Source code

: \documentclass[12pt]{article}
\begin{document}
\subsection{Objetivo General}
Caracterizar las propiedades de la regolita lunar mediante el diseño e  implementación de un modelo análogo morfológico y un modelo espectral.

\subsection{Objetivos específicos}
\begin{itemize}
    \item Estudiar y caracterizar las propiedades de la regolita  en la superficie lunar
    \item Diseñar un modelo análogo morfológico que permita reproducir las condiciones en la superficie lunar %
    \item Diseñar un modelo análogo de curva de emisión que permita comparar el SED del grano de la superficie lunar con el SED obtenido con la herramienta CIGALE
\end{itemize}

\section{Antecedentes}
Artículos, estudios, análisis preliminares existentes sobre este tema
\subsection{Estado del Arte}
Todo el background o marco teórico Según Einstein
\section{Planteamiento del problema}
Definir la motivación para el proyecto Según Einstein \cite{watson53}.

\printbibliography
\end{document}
+ + +
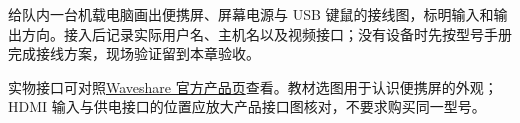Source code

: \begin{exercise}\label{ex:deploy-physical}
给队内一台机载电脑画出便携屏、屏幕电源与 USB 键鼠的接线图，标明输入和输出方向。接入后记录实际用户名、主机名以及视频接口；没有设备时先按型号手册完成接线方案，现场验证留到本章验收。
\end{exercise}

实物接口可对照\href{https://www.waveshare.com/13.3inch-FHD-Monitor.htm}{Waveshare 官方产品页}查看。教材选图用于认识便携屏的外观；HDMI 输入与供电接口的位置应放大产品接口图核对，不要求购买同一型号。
+ + +
» **Work to be completed**: Return all lines above that mention the word "Según".

» **Answer box**:
Todo el background o marco teórico Según Einstein
Definir la motivación para el proyecto Según Einstein \cite{watson53}.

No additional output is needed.